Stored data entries
═══

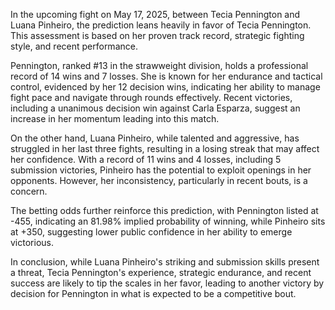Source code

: In the upcoming fight on May 17, 2025, between Tecia Pennington and Luana Pinheiro, the prediction leans heavily in favor of Tecia Pennington. This assessment is based on her proven track record, strategic fighting style, and recent performance. 

Pennington, ranked #13 in the strawweight division, holds a professional record of 14 wins and 7 losses. She is known for her endurance and tactical control, evidenced by her 12 decision wins, indicating her ability to manage fight pace and navigate through rounds effectively. Recent victories, including a unanimous decision win against Carla Esparza, suggest an increase in her momentum leading into this match.

On the other hand, Luana Pinheiro, while talented and aggressive, has struggled in her last three fights, resulting in a losing streak that may affect her confidence. With a record of 11 wins and 4 losses, including 5 submission victories, Pinheiro has the potential to exploit openings in her opponents. However, her inconsistency, particularly in recent bouts, is a concern.

The betting odds further reinforce this prediction, with Pennington listed at -455, indicating an 81.98% implied probability of winning, while Pinheiro sits at +350, suggesting lower public confidence in her ability to emerge victorious. 

In conclusion, while Luana Pinheiro's striking and submission skills present a threat, Tecia Pennington's experience, strategic endurance, and recent success are likely to tip the scales in her favor, leading to another victory by decision for Pennington in what is expected to be a competitive bout.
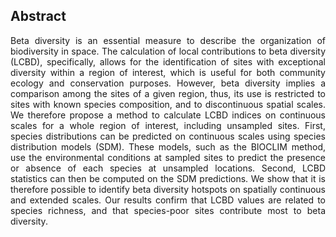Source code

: <div style="text-align: justify">


## Abstract

Beta diversity is an essential measure to describe the organization of
biodiversity in space. 
The calculation of local contributions to beta diversity (LCBD), specifically, 
allows for the identification of sites with exceptional diversity within a
region of interest, which is useful for both community ecology and conservation 
purposes. 
However, beta diversity implies a comparison among the sites of a given region, 
thus, its use is restricted to sites with known species composition, and to 
discontinuous spatial scales. 
We therefore propose a method to calculate LCBD indices on continuous scales for
a whole region of interest, including unsampled sites. 
First, species distributions can be predicted on continuous scales using species
distribution models (SDM). 
These models, such as the BIOCLIM method, use the environmental conditions at 
sampled sites to predict the presence or absence of each species at unsampled 
locations.
Second, LCBD statistics can then be computed on the SDM predictions. 
We show that it is therefore possible to identify beta diversity hotspots on 
spatially continuous and extended scales. 
Our results confirm that LCBD values are related to species richness, and that
species-poor sites contribute most to beta diversity.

═══

■ Task prompt ■
Review the preceding data and report every line that includes the string "known".

■ Output of the exercise ■
Pennington, ranked #13 in the strawweight division, holds a professional record of 14 wins and 7 losses. She is known for her endurance and tactical control, evidenced by her 12 decision wins, indicating her ability to manage fight pace and navigate through rounds effectively. Recent victories, including a unanimous decision win against Carla Esparza, suggest an increase in her momentum leading into this match.
thus, its use is restricted to sites with known species composition, and to 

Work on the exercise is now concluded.